Protocol Common to All Collections

Collection classes understand common protocol, inherited from the abstract superclass Collection. Collection defines methods that enable you to perform the general collection operations described in the following sections.

Creating Instances

Collections can be creating using new, new:, with:, and similar protocol. The most basic way to create a new collection is using the message new. When sent to a Collection class, this message causes a new instance of the class with no elements (size zero) to be created. Most kinds of collections can expand as you add additional objects.

new: anInteger, causes many Collection subclasses to create an instance that is pre-sized to hold anInteger elements. This avoids the need to expand the collection when elements are added. Pre-defining the size during creation is particularly important when creating a hashed collection that will hold a large number of objects. Hashed collections store elements in buckets, and the number of buckets must be increased when the number of objects in the collection reaches a threshold for the number of buckets. These expansions are expensive, since it requires that each element be re-added to the expanded collection at the recomputed hashed location.

Several kinds of Collections can be created as literals, using Smalltalk syntax. Arrays, ByteArrays, Strings and Symbols have literal syntax, and Arrays can also be created at runtime using Array constructors. ByteArrays, Strings and Symbols are discussed in Chapter 5.

Enumerating

Collection defines several methods that enable you to loop through a collection’s elements, evaluating a block for each element in the collection.

The message do: aBlock is the most general; it evaluates aBlock for each element.
Methods that iterate through the elements and return collections are collect:, select:, and reject:.

The class of the result collection is often, but not always, the same kind of collection as the receiver. The class methods species, speciesForSelect, and speciesForCollect determine the class of the result.

When sent to SequenceableCollections, these messages preserve the ordering of the receiver in the result. That is, if element a comes before element b in the receiver, then element a will come before b in the result.

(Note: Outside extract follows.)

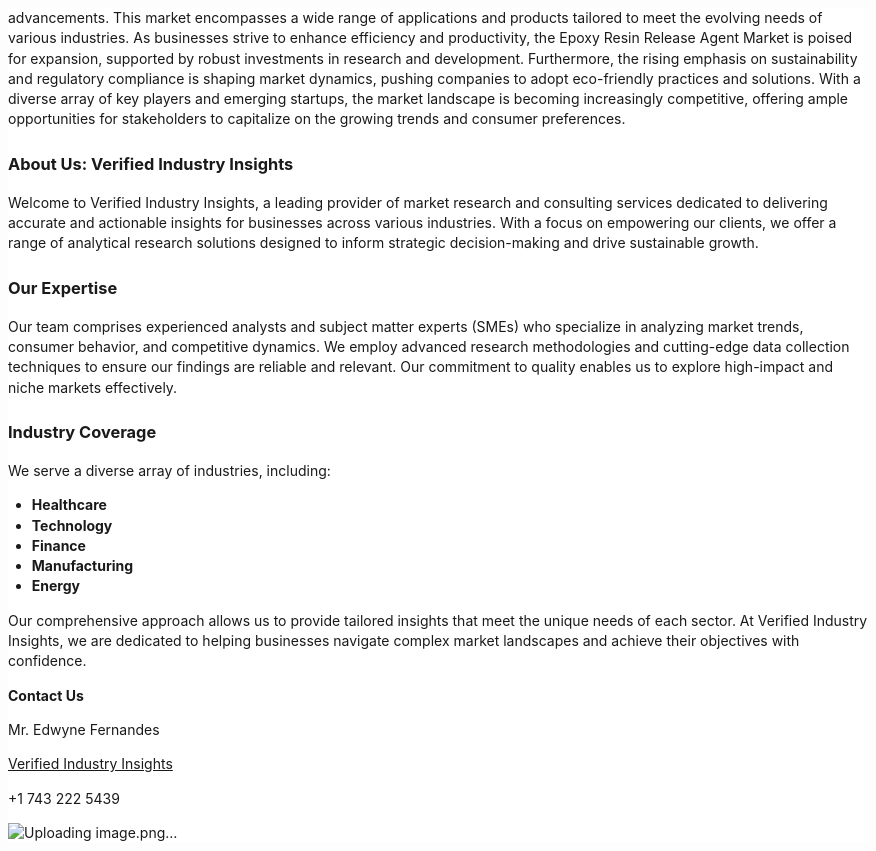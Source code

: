 advancements. This market encompasses a wide range of applications and products tailored to meet the evolving needs of various industries. As businesses strive to enhance efficiency and productivity, the Epoxy Resin Release Agent Market is poised for expansion, supported by robust investments in research and development. Furthermore, the rising emphasis on sustainability and regulatory compliance is shaping market dynamics, pushing companies to adopt eco-friendly practices and solutions. With a diverse array of key players and emerging startups, the market landscape is becoming increasingly competitive, offering ample opportunities for stakeholders to capitalize on the growing trends and consumer preferences.</p><h3>About Us: Verified Industry Insights</h3><p>Welcome to Verified Industry Insights, a leading provider of market research and consulting services dedicated to delivering accurate and actionable insights for businesses across various industries. With a focus on empowering our clients, we offer a range of analytical research solutions designed to inform strategic decision-making and drive sustainable growth.</p><h3>Our Expertise</h3><p>Our team comprises experienced analysts and subject matter experts (SMEs) who specialize in analyzing market trends, consumer behavior, and competitive dynamics. We employ advanced research methodologies and cutting-edge data collection techniques to ensure our findings are reliable and relevant. Our commitment to quality enables us to explore high-impact and niche markets effectively.</p><h3>Industry Coverage</h3><p>We serve a diverse array of industries, including:</p><ul><li><strong>Healthcare</strong></li><li><strong>Technology</strong></li><li><strong>Finance</strong></li><li><strong>Manufacturing</strong></li><li><strong>Energy</strong></li></ul><p>Our comprehensive approach allows us to provide tailored insights that meet the unique needs of each sector. At Verified Industry Insights, we are dedicated to helping businesses navigate complex market landscapes and achieve their objectives with confidence.</p><p><strong>Contact Us</strong></p><p>Mr. Edwyne Fernandes</p><p><a href="https://www.verifiedindustryinsights.com/">Verified Industry Insights</a></p><p>+1 743 222 5439</p>
![Uploading image.png…]()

The messages detect:, detect:ifNone:, and any iterate to return a single element, based on the order the collection is enumerated. Enumeration stops after the an element is found.
The message anySatisfy: enumerates each element, stopping if any is found that meet the block criteria; allSatisfy: enumerates, stopping if any is found that does not meet the block criteria.

To avoid unpredictable consequences, do not add elements to or remove them from a collection while you are enumerating it.

Collections in multi session environment

In many cases, you will have collections that need to be accessed by multiple sessions in an application. Different sessions may need to read the contents or to add, remove, or modify elements.

Conflicting updates

Due to the transactional nature of GemStone (see Chapter 8, “Transactions and Concurrency Control”), overlapping updates by two sessions may conflict, in which case the second update has failed and the work needs to be repeated.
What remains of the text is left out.